広島・九里が気迫の投球で、巨人打線相手に2失点完投。救援陣を休ませる力投を見せたが…

 勝ち切れなかった。広島は23日の巨人戦(東京ドーム)に1―2で惜敗を喫した。先発・九里が2失点完投。打線はここまで4番を張っていた鈴木誠を3番に据え、西川に4番を託すなど大幅に組み替えたが、相手エースの菅野を攻略できなかった。

 試合後の佐々岡監督は「本塁打1本、2失点では責められない。ナイスピッチングだった」と九里を称える一方で、機能しなかった打線には「結局結果がね…。菅野で早め早め(の攻め)というところも考えながら。なかなか結果につながらない」と苦悩の表情を浮かべた。

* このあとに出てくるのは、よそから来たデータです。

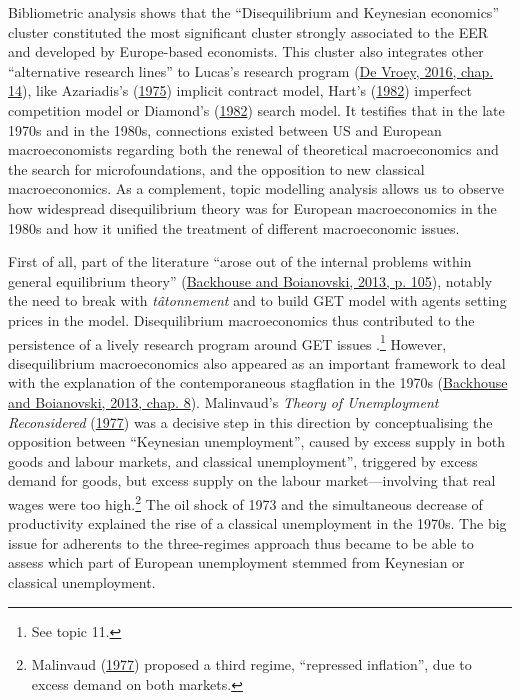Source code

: \documentclass[
  12pt,
  onecolumn]{article}
\begin{document}
Bibliometric analysis shows that the ``Disequilibrium and Keynesian
economics'' cluster constituted the most significant cluster strongly
associated to the EER and developed by Europe-based economists. This
cluster also integrates other ``alternative research lines'' to Lucas's
research program (\protect\hyperlink{ref-devroey2016}{De Vroey, 2016,
chap. 14}), like Azariadis's
(\protect\hyperlink{ref-azariadis1975}{1975}) implicit contract model,
Hart's (\protect\hyperlink{ref-hart1982}{1982}) imperfect competition
model or Diamond's (\protect\hyperlink{ref-diamond1982}{1982}) search
model. It testifies that in the late 1970s and in the 1980s, connections
existed between US and European macroeconomists regarding both the
renewal of theoretical macroeconomics and the search for
microfoundations, and the opposition to new classical macroeconomics. As
a complement, topic modelling analysis allows us to observe how
widespread disequilibrium theory was for European macroeconomics in the
1980s and how it unified the treatment of different macroeconomic
issues.

First of all, part of the literature ``arose out of the internal
problems within general equilibrium theory''
(\protect\hyperlink{ref-backhouseboianovski2013}{Backhouse and
Boianovski, 2013, p. 105}), notably the need to break with
\emph{tâtonnement} and to build GET model with agents setting prices in
the model. Disequilibrium macroeconomics thus contributed to the
persistence of a lively research program around GET issues .\footnote{See
  topic 11.} However, disequilibrium macroeconomics also appeared as an
important framework to deal with the explanation of the contemporaneous
stagflation in the 1970s
(\protect\hyperlink{ref-backhouseboianovski2013}{Backhouse and
Boianovski, 2013, chap. 8}). Malinvaud's \emph{Theory of Unemployment
Reconsidered} (\protect\hyperlink{ref-malinvaud1977}{1977}) was a
decisive step in this direction by conceptualising the opposition
between ``Keynesian unemployment'', caused by excess supply in both
goods and labour markets, and classical unemployment'', triggered by
excess demand for goods, but excess supply on the labour
market---involving that real wages were too high.\footnote{Malinvaud
  (\protect\hyperlink{ref-malinvaud1977}{1977}) proposed a third regime,
  ``repressed inflation'', due to excess demand on both markets.} The
oil shock of 1973 and the simultaneous decrease of productivity
explained the rise of a classical unemployment in the 1970s. The big
issue for adherents to the three-regimes approach thus became to be able
to assess which part of European unemployment stemmed from Keynesian or
classical unemployment.
\end{document}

 打線がつながらず、20日のヤクルト戦から引き分けを挟んで3連敗と苦境が続く。それだけではない。チーム内からは好調な投手陣を心配する声も漏れ始めている。チーム関係者の一人は「今年は僅差の試合が多いからね…」と切り出し、こう続ける。「勝っていても負けていても僅差の試合だと同じ投手ばかりが出ていくことになる。昨年もそうだけど、そういう試合が続くとシーズン終盤に疲労が出てくる。やっぱり1試合でも多く、投手を楽に投げさせられる試合を野手が作らないと」

 実際に24試合を終えた段階で、勝敗にかかわらず3点差以内が16試合。4点差も5試合と大勝ちすることも大負けすることもほとんどないのが現状だ。そんな中で投手陣は栗林、中田の10試合を筆頭に7投手が7試合以上に登板している。

 そのうち栗林、大道、森浦はルーキーで、年間を通して働けるかは未知数。佐々岡監督も「こういうなかなか点が取れない状況の中でも投手陣が頑張って、踏ん張っている。あとは野手の奮起というところ」と祈るような思いで話している。